Frankreichs Präsident Macron hatte zuletzt einen gemeinsamen Eurozonen-Haushalt –verwaltet von einem EU-Finanzminister – sowie eine Angleichung des Mindestlohns und einen Mindestsatz bei den Unternehmenssteuern ins Spiel gebracht. Was halten Sie davon?
Es ist gut, Visionen zu entwickeln. Die Notwendigkeit eines Eurozonen-Haushalts, verwaltet von einem EU-Finanzminister, sehe ich gegenwärtig aber nicht. Dazu sind mir insbesondere zu viele organisatorische und rechtliche Fragen offen.
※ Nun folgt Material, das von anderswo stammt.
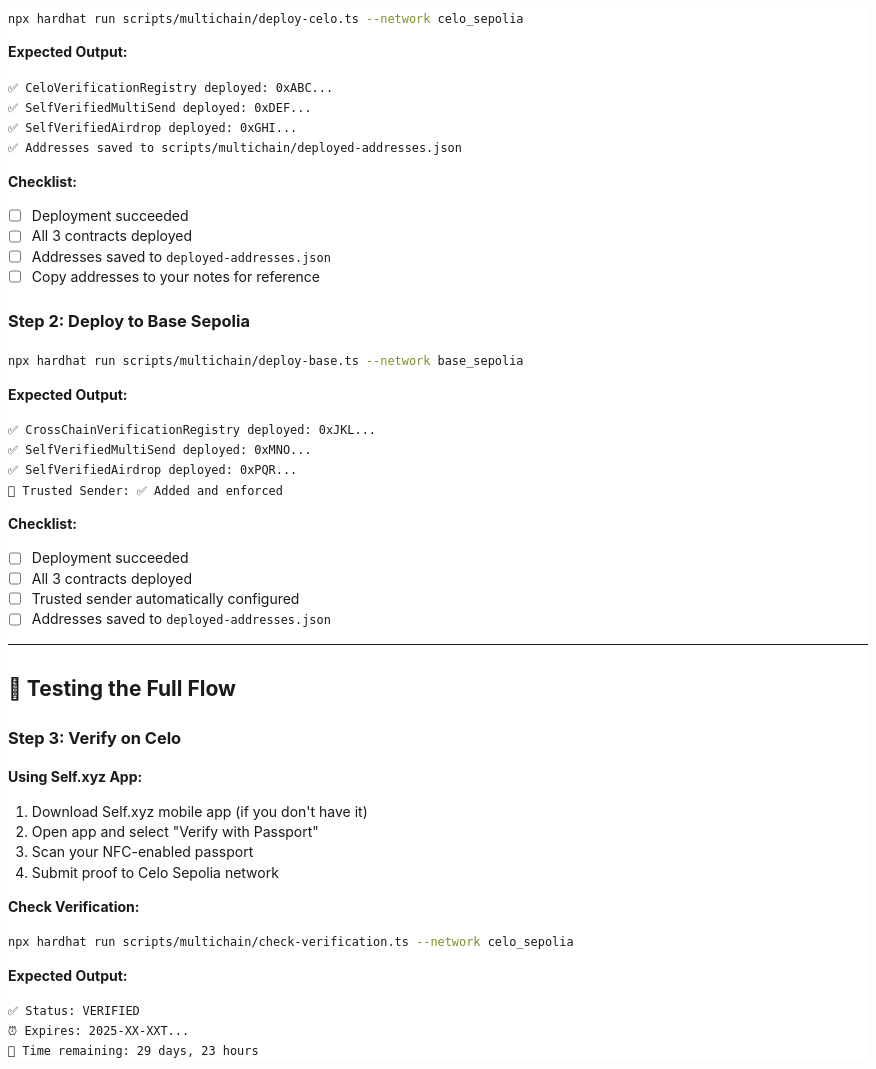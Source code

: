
 ```bash
npx hardhat run scripts/multichain/deploy-celo.ts --network celo_sepolia
```

**Expected Output:**
```
✅ CeloVerificationRegistry deployed: 0xABC...
✅ SelfVerifiedMultiSend deployed: 0xDEF...
✅ SelfVerifiedAirdrop deployed: 0xGHI...
✅ Addresses saved to scripts/multichain/deployed-addresses.json
```

**Checklist:**
- [ ] Deployment succeeded
- [ ] All 3 contracts deployed
- [ ] Addresses saved to `deployed-addresses.json`
- [ ] Copy addresses to your notes for reference

### Step 2: Deploy to Base Sepolia

```bash
npx hardhat run scripts/multichain/deploy-base.ts --network base_sepolia
```

**Expected Output:**
```
✅ CrossChainVerificationRegistry deployed: 0xJKL...
✅ SelfVerifiedMultiSend deployed: 0xMNO...
✅ SelfVerifiedAirdrop deployed: 0xPQR...
🔐 Trusted Sender: ✅ Added and enforced
```

**Checklist:**
- [ ] Deployment succeeded
- [ ] All 3 contracts deployed
- [ ] Trusted sender automatically configured
- [ ] Addresses saved to `deployed-addresses.json`

---

## 🧪 Testing the Full Flow

### Step 3: Verify on Celo

**Using Self.xyz App:**
1. Download Self.xyz mobile app (if you don't have it)
2. Open app and select "Verify with Passport"
3. Scan your NFC-enabled passport
4. Submit proof to Celo Sepolia network

**Check Verification:**
```bash
npx hardhat run scripts/multichain/check-verification.ts --network celo_sepolia
```

**Expected Output:**
```
✅ Status: VERIFIED
⏰ Expires: 2025-XX-XXT...
📅 Time remaining: 29 days, 23 hours
```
Um die Eurozone und damit auch die Europäische Union zu stärken, erscheint mir die von Deutschland ins Spiel gebrachte Weiterentwicklung des ESM zu einem europäischen Währungsfonds erfolgversprechender.
Auch eine Angleichung von Sozialstandards erscheint mir angesichts der sehr unterschiedlichen Ausgangspositionen zu früh. Harmonisierungen bei den Unternehmenssteuern fordert Deutschland hingegen schon lange. Dabei geht es allerdings erst einmal um die Angleichung der Bemessungsgrundlagen, um optimale Transparenz herzustellen. Wir versuchen bereits, durch ein gemeinsames deutsch-französisches Projekt, schneller Fortschritte zu erzielen und frischen Wind auch in die festgefahrenen europäischen Verhandlungen zu bringen.